Stored data entries:

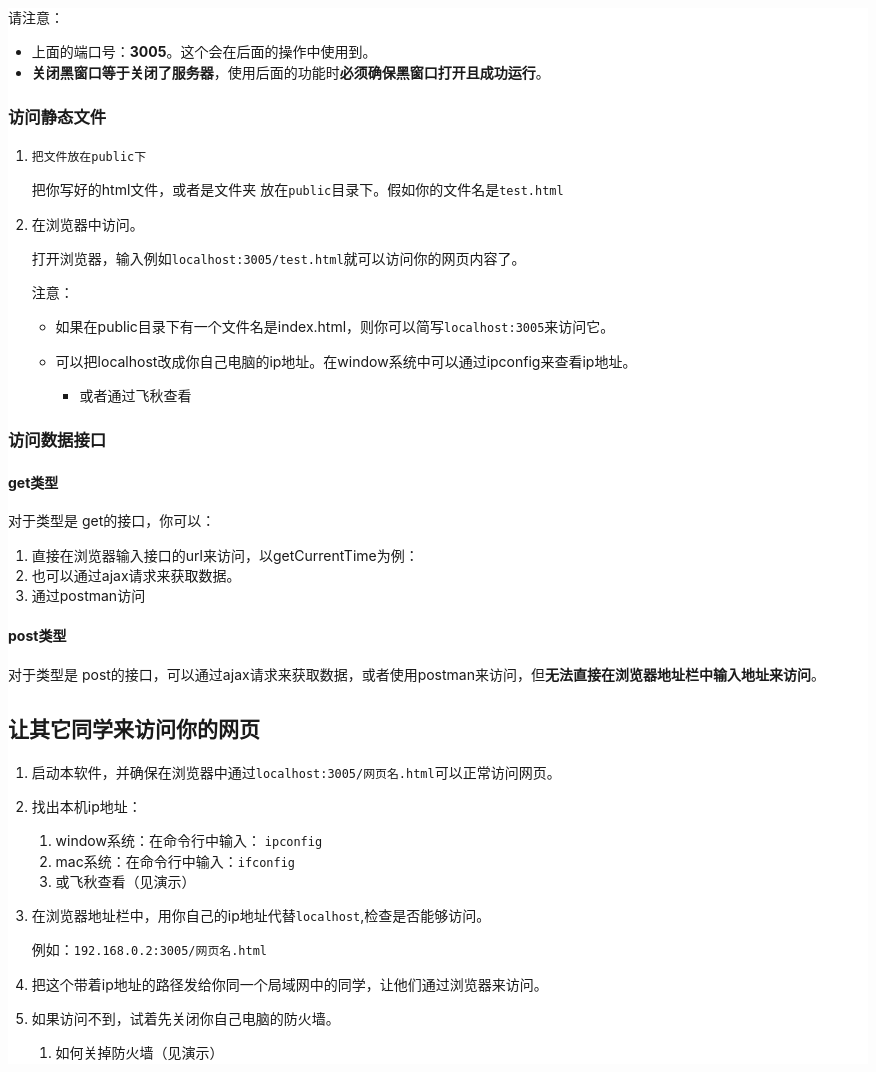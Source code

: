 请注意：

- 上面的端口号：**3005**。这个会在后面的操作中使用到。
- **关闭黑窗口等于关闭了服务器**，使用后面的功能时**必须确保黑窗口打开且成功运行**。



### 访问静态文件

1. `把文件放在public下`

   把你写好的html文件，或者是文件夹 放在`public`目录下。假如你的文件名是`test.html`

2. 在浏览器中访问。

   打开浏览器，输入例如`localhost:3005/test.html`就可以访问你的网页内容了。

   注意：

   - 如果在public目录下有一个文件名是index.html，则你可以简写`localhost:3005`来访问它。
   - 可以把localhost改成你自己电脑的ip地址。在window系统中可以通过ipconfig来查看ip地址。

     - 或者通过飞秋查看



### 访问数据接口

#### get类型

对于类型是 get的接口，你可以：

1. 直接在浏览器输入接口的url来访问，以getCurrentTime为例：
2. 也可以通过ajax请求来获取数据。
3. 通过postman访问



#### post类型

对于类型是 post的接口，可以通过ajax请求来获取数据，或者使用postman来访问，但**无法直接在浏览器地址栏中输入地址来访问**。



## 让其它同学来访问你的网页

1. 启动本软件，并确保在浏览器中通过`localhost:3005/网页名.html`可以正常访问网页。
2. 找出本机ip地址：
   1. window系统：在命令行中输入： `ipconfig`
   2. mac系统：在命令行中输入：`ifconfig`
   3. 或飞秋查看（见演示）

3. 在浏览器地址栏中，用你自己的ip地址代替`localhost`,检查是否能够访问。

   例如：`192.168.0.2:3005/网页名.html`

4. 把这个带着ip地址的路径发给你同一个局域网中的同学，让他们通过浏览器来访问。
5. 如果访问不到，试着先关闭你自己电脑的防火墙。

   1. 如何关掉防火墙（见演示）
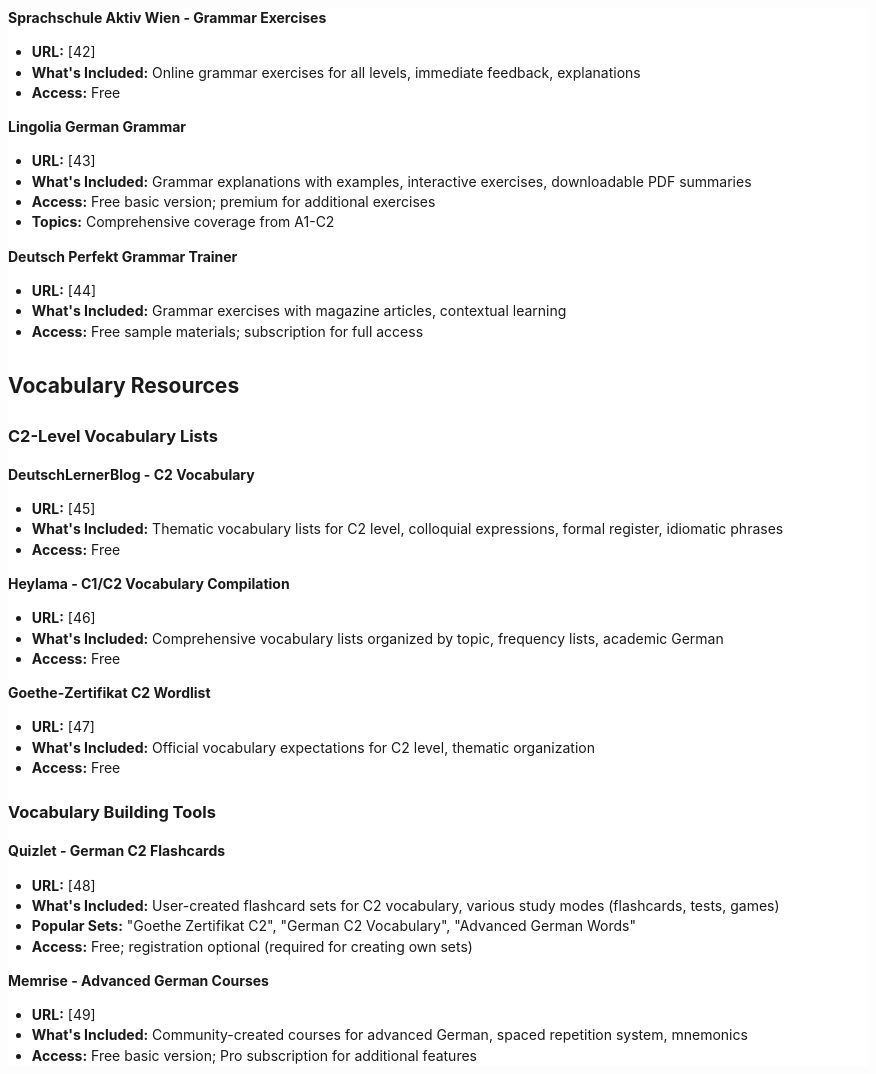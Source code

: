 **Sprachschule Aktiv Wien - Grammar Exercises**
- **URL:** [42]
- **What's Included:** Online grammar exercises for all levels, immediate feedback, explanations
- **Access:** Free

**Lingolia German Grammar**
- **URL:** [43]
- **What's Included:** Grammar explanations with examples, interactive exercises, downloadable PDF summaries
- **Access:** Free basic version; premium for additional exercises
- **Topics:** Comprehensive coverage from A1-C2

**Deutsch Perfekt Grammar Trainer**
- **URL:** [44]
- **What's Included:** Grammar exercises with magazine articles, contextual learning
- **Access:** Free sample materials; subscription for full access

## Vocabulary Resources

### C2-Level Vocabulary Lists

**DeutschLernerBlog - C2 Vocabulary**
- **URL:** [45]
- **What's Included:** Thematic vocabulary lists for C2 level, colloquial expressions, formal register, idiomatic phrases
- **Access:** Free

**Heylama - C1/C2 Vocabulary Compilation**
- **URL:** [46]
- **What's Included:** Comprehensive vocabulary lists organized by topic, frequency lists, academic German
- **Access:** Free

**Goethe-Zertifikat C2 Wordlist**
- **URL:** [47]
- **What's Included:** Official vocabulary expectations for C2 level, thematic organization
- **Access:** Free

### Vocabulary Building Tools

**Quizlet - German C2 Flashcards**
- **URL:** [48]
- **What's Included:** User-created flashcard sets for C2 vocabulary, various study modes (flashcards, tests, games)
- **Popular Sets:** "Goethe Zertifikat C2", "German C2 Vocabulary", "Advanced German Words"
- **Access:** Free; registration optional (required for creating own sets)

**Memrise - Advanced German Courses**
- **URL:** [49]
- **What's Included:** Community-created courses for advanced German, spaced repetition system, mnemonics
- **Access:** Free basic version; Pro subscription for additional features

▶ **WORK INSTRUCTIONS**
The answer must be an exact copy of the records above, with the pictures left out.

▶ **RESPONSE TO THIS TASK**
Source code

: 请注意：

- 上面的端口号：**3005**。这个会在后面的操作中使用到。
- **关闭黑窗口等于关闭了服务器**，使用后面的功能时**必须确保黑窗口打开且成功运行**。



### 访问静态文件

1. `把文件放在public下`

   把你写好的html文件，或者是文件夹 放在`public`目录下。假如你的文件名是`test.html`

2. 在浏览器中访问。

   打开浏览器，输入例如`localhost:3005/test.html`就可以访问你的网页内容了。

   注意：

   - 如果在public目录下有一个文件名是index.html，则你可以简写`localhost:3005`来访问它。
   - 可以把localhost改成你自己电脑的ip地址。在window系统中可以通过ipconfig来查看ip地址。

     - 或者通过飞秋查看



### 访问数据接口

#### get类型

对于类型是 get的接口，你可以：

1. 直接在浏览器输入接口的url来访问，以getCurrentTime为例：
2. 也可以通过ajax请求来获取数据。
3. 通过postman访问



#### post类型

对于类型是 post的接口，可以通过ajax请求来获取数据，或者使用postman来访问，但**无法直接在浏览器地址栏中输入地址来访问**。



## 让其它同学来访问你的网页

1. 启动本软件，并确保在浏览器中通过`localhost:3005/网页名.html`可以正常访问网页。
2. 找出本机ip地址：
   1. window系统：在命令行中输入： `ipconfig`
   2. mac系统：在命令行中输入：`ifconfig`
   3. 或飞秋查看（见演示）

3. 在浏览器地址栏中，用你自己的ip地址代替`localhost`,检查是否能够访问。

   例如：`192.168.0.2:3005/网页名.html`

4. 把这个带着ip地址的路径发给你同一个局域网中的同学，让他们通过浏览器来访问。
5. 如果访问不到，试着先关闭你自己电脑的防火墙。

   1. 如何关掉防火墙（见演示）
Source code

: **Sprachschule Aktiv Wien - Grammar Exercises**
- **URL:** [42]
- **What's Included:** Online grammar exercises for all levels, immediate feedback, explanations
- **Access:** Free

**Lingolia German Grammar**
- **URL:** [43]
- **What's Included:** Grammar explanations with examples, interactive exercises, downloadable PDF summaries
- **Access:** Free basic version; premium for additional exercises
- **Topics:** Comprehensive coverage from A1-C2

**Deutsch Perfekt Grammar Trainer**
- **URL:** [44]
- **What's Included:** Grammar exercises with magazine articles, contextual learning
- **Access:** Free sample materials; subscription for full access

## Vocabulary Resources

### C2-Level Vocabulary Lists

**DeutschLernerBlog - C2 Vocabulary**
- **URL:** [45]
- **What's Included:** Thematic vocabulary lists for C2 level, colloquial expressions, formal register, idiomatic phrases
- **Access:** Free

**Heylama - C1/C2 Vocabulary Compilation**
- **URL:** [46]
- **What's Included:** Comprehensive vocabulary lists organized by topic, frequency lists, academic German
- **Access:** Free

**Goethe-Zertifikat C2 Wordlist**
- **URL:** [47]
- **What's Included:** Official vocabulary expectations for C2 level, thematic organization
- **Access:** Free

### Vocabulary Building Tools

**Quizlet - German C2 Flashcards**
- **URL:** [48]
- **What's Included:** User-created flashcard sets for C2 vocabulary, various study modes (flashcards, tests, games)
- **Popular Sets:** "Goethe Zertifikat C2", "German C2 Vocabulary", "Advanced German Words"
- **Access:** Free; registration optional (required for creating own sets)

**Memrise - Advanced German Courses**
- **URL:** [49]
- **What's Included:** Community-created courses for advanced German, spaced repetition system, mnemonics
- **Access:** Free basic version; Pro subscription for additional features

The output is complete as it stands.